▸ Work to be completed
Set down exactly the lines below between the line holding "equal to EditorGUIUtility.singleLineHeight." and the line holding "avoid Command events.", inclusive; no other line belongs in the answer.

Start of Records for processing

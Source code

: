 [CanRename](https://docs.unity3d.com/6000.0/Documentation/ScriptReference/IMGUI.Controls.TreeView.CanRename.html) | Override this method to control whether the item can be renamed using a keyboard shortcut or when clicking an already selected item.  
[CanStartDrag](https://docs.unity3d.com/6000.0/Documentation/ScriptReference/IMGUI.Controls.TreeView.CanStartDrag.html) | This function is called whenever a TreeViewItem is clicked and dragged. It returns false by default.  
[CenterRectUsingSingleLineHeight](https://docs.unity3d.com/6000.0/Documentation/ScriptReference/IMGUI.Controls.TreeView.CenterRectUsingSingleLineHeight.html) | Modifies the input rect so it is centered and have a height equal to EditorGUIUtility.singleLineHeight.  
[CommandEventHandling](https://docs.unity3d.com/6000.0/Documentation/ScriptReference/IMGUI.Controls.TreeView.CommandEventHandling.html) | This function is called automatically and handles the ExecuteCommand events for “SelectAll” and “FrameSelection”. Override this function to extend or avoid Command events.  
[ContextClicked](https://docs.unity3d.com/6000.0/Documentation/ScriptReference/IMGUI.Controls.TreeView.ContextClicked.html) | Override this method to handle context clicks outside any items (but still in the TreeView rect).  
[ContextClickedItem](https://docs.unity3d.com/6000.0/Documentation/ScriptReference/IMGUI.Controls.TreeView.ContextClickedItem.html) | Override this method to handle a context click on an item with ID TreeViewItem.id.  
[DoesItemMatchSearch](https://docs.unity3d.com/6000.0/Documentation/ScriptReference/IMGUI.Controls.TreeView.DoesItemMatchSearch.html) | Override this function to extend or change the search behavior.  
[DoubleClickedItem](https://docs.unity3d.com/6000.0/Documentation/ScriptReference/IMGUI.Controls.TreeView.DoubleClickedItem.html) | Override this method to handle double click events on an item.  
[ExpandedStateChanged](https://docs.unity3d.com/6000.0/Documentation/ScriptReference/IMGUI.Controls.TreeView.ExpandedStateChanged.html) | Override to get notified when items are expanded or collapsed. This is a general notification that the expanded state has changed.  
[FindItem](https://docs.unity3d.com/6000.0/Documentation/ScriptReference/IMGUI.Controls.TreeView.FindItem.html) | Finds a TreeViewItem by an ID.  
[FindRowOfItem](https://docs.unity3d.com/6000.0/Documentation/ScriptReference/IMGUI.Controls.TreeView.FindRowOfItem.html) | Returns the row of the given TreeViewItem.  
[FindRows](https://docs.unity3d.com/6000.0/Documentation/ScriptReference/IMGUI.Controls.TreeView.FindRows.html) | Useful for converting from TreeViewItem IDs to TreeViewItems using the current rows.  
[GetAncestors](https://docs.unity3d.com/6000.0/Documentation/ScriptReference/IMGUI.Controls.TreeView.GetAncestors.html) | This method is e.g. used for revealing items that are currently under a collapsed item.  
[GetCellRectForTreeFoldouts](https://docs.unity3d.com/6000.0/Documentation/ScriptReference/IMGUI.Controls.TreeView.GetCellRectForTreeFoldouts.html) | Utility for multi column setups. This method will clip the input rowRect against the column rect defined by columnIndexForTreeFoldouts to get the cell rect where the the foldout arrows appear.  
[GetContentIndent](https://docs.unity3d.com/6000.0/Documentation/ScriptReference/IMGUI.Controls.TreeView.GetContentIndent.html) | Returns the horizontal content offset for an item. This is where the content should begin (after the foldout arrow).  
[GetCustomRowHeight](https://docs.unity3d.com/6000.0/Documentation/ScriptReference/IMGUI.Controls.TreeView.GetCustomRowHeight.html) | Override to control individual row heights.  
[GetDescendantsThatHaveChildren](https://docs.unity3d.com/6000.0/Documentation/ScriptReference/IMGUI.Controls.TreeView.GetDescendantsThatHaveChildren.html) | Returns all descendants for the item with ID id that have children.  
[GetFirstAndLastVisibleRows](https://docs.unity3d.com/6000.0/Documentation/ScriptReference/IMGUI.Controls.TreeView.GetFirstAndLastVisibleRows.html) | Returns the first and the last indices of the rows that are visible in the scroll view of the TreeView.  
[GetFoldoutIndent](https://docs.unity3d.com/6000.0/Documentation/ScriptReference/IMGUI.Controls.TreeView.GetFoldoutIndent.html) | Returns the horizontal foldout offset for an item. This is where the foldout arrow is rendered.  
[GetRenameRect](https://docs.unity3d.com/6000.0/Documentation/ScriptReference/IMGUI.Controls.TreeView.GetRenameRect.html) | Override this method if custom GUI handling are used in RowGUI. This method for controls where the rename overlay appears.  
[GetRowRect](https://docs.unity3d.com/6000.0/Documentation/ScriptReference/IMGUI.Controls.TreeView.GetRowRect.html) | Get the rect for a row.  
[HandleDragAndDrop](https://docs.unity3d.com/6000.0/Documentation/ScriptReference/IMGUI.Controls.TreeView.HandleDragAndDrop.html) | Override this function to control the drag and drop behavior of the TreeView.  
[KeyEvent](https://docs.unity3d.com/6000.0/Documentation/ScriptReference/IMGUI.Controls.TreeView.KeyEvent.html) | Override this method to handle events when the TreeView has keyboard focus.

End of Records for processing

▸ Response
[CenterRectUsingSingleLineHeight](https://docs.unity3d.com/6000.0/Documentation/ScriptReference/IMGUI.Controls.TreeView.CenterRectUsingSingleLineHeight.html) | Modifies the input rect so it is centered and have a height equal to EditorGUIUtility.singleLineHeight.  
[CommandEventHandling](https://docs.unity3d.com/6000.0/Documentation/ScriptReference/IMGUI.Controls.TreeView.CommandEventHandling.html) | This function is called automatically and handles the ExecuteCommand events for “SelectAll” and “FrameSelection”. Override this function to extend or avoid Command events.  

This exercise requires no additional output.